ASSIGNED TASK -> Starting at the first line of the data below, retype every line up to and including the one containing "then expose it to the Openstack Environment.".

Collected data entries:
---------------

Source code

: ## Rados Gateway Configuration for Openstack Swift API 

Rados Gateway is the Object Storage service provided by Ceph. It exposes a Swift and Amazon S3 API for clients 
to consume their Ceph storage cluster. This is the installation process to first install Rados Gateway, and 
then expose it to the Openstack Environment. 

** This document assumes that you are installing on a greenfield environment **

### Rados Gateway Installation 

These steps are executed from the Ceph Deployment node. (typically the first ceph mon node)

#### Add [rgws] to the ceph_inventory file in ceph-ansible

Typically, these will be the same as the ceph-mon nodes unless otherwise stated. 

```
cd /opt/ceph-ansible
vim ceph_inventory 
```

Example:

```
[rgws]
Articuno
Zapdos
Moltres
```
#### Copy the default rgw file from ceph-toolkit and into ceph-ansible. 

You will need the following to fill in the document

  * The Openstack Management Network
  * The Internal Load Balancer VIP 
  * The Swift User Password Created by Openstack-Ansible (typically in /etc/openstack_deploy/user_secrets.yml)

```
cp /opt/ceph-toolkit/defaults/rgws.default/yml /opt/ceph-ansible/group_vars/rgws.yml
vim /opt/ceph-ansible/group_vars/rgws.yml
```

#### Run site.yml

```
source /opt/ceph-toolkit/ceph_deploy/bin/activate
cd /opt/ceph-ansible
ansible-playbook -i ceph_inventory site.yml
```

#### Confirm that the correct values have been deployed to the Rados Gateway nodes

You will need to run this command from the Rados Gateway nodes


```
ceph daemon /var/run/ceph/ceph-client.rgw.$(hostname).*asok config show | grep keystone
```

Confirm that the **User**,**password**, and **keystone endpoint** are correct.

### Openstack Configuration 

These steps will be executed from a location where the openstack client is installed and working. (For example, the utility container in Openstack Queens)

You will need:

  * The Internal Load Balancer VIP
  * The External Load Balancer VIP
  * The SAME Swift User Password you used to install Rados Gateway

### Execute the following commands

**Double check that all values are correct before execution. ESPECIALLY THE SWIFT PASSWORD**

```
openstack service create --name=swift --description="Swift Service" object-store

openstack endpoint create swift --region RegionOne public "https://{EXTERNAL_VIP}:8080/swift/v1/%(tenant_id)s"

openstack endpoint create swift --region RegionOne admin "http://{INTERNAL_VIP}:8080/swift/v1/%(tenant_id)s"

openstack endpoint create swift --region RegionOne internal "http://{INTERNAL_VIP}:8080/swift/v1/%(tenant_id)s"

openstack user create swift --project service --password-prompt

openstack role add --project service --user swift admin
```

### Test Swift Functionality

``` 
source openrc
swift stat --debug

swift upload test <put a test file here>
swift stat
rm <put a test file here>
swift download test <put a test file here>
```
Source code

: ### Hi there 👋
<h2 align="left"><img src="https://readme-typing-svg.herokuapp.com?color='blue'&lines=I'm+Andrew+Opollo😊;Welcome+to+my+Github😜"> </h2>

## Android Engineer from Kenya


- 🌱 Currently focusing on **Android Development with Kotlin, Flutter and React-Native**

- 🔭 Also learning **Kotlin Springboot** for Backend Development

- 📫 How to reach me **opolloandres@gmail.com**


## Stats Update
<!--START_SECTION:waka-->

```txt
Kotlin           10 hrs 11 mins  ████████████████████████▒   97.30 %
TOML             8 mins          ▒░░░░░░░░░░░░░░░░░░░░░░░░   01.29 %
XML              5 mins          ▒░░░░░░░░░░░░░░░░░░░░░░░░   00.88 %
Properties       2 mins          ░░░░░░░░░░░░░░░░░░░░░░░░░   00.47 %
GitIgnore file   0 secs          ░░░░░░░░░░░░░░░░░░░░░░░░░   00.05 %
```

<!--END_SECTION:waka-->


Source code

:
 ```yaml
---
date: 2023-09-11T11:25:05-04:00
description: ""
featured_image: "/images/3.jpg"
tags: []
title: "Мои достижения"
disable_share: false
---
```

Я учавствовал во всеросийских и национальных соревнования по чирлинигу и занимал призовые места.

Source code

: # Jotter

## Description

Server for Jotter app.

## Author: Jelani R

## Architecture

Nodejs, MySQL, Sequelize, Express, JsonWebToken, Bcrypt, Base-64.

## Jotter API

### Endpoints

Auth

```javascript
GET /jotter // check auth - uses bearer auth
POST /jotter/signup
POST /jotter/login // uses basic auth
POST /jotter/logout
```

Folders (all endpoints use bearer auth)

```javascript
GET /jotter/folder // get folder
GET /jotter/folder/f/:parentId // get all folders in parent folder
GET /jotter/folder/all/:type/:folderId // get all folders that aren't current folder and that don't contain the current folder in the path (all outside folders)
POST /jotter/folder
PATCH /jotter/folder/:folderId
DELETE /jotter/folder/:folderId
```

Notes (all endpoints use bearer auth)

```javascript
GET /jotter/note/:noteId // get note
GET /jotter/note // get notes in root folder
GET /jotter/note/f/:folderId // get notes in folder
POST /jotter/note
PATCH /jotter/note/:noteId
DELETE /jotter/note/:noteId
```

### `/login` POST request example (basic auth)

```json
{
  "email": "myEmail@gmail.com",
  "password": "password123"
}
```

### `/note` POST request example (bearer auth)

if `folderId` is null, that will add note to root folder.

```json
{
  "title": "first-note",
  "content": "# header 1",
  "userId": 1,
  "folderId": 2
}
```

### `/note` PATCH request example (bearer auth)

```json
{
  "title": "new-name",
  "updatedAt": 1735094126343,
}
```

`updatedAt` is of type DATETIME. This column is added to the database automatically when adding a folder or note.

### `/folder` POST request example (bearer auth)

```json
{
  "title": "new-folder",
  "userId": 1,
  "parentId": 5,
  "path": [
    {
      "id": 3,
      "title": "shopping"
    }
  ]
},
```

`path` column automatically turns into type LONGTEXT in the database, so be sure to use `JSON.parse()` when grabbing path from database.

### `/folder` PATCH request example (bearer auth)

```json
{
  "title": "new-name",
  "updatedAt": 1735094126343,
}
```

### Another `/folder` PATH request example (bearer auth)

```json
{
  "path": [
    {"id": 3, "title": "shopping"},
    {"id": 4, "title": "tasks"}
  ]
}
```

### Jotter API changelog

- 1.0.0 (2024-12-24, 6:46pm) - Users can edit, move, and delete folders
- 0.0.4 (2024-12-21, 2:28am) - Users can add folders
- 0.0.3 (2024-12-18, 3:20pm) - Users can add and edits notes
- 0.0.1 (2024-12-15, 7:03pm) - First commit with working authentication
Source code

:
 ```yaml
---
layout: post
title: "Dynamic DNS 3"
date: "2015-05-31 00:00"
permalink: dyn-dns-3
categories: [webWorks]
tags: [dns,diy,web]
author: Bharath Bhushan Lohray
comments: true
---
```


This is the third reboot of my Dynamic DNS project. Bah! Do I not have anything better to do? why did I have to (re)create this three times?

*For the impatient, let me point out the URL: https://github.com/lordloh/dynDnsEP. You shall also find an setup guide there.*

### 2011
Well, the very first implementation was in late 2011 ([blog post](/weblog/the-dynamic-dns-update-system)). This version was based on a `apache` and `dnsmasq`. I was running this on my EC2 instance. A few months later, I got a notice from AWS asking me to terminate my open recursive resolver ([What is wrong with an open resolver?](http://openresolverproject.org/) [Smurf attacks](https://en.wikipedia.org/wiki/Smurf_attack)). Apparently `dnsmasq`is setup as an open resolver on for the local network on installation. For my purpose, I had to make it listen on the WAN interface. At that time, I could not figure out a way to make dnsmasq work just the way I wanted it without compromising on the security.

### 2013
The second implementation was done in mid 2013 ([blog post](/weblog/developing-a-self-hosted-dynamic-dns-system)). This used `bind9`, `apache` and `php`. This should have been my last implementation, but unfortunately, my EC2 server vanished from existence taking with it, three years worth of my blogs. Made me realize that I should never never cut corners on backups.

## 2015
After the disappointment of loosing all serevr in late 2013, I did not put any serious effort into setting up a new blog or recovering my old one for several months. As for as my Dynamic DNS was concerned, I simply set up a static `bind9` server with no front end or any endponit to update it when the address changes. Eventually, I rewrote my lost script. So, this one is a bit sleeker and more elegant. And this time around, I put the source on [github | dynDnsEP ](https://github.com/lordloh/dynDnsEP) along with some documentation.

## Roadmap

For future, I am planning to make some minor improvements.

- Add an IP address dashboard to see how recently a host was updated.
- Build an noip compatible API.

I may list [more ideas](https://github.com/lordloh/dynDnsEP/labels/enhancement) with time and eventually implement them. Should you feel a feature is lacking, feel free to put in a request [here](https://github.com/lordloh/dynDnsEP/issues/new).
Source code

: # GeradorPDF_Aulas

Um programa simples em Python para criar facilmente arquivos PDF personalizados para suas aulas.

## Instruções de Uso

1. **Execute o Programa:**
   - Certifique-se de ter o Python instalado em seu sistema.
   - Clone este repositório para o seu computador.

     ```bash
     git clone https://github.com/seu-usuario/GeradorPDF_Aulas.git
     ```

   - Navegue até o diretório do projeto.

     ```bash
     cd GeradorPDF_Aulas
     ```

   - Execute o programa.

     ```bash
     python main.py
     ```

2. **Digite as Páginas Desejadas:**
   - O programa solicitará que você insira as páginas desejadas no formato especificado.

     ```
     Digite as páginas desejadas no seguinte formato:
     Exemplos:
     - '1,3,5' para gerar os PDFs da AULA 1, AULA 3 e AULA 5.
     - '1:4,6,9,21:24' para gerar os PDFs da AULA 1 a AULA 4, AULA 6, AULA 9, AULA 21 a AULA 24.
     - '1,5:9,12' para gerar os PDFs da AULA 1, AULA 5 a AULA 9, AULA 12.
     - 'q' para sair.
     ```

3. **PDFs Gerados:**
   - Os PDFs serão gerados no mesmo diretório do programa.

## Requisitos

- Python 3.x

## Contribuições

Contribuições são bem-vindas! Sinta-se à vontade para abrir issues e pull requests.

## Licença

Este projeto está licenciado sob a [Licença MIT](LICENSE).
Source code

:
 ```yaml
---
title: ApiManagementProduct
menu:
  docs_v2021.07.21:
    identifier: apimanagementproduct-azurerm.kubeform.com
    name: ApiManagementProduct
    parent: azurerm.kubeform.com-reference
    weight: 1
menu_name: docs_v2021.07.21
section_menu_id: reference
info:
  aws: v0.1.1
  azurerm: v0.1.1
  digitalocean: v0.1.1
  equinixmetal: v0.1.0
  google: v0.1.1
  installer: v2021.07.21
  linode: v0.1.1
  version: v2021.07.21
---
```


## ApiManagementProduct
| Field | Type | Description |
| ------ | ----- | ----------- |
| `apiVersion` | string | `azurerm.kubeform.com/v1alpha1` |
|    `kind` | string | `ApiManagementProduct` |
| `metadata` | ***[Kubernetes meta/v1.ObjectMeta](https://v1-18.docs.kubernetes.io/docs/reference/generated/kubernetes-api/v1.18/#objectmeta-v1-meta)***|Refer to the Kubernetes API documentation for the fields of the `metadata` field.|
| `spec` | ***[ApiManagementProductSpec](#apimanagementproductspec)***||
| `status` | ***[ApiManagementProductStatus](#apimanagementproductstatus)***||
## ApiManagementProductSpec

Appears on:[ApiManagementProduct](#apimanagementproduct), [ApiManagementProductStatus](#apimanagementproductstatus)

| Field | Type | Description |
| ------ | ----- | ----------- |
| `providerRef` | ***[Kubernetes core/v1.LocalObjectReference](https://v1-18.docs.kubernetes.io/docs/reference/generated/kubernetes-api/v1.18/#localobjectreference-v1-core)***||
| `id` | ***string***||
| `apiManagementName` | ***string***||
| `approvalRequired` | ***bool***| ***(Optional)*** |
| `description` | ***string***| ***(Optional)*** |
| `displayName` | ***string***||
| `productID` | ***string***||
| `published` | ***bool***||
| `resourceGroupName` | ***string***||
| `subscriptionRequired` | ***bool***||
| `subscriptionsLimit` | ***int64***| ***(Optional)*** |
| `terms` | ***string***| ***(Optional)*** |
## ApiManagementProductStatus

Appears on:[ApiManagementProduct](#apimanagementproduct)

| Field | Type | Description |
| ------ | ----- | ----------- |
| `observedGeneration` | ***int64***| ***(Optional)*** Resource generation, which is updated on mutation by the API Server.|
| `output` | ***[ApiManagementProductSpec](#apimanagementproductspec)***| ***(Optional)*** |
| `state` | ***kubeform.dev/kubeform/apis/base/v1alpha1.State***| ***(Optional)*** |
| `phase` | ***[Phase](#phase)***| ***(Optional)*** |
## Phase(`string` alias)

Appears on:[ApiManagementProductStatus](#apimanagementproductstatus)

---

---------------

TASK RESULT ->
Source code

: ## Rados Gateway Configuration for Openstack Swift API 

Rados Gateway is the Object Storage service provided by Ceph. It exposes a Swift and Amazon S3 API for clients 
to consume their Ceph storage cluster. This is the installation process to first install Rados Gateway, and 
then expose it to the Openstack Environment. 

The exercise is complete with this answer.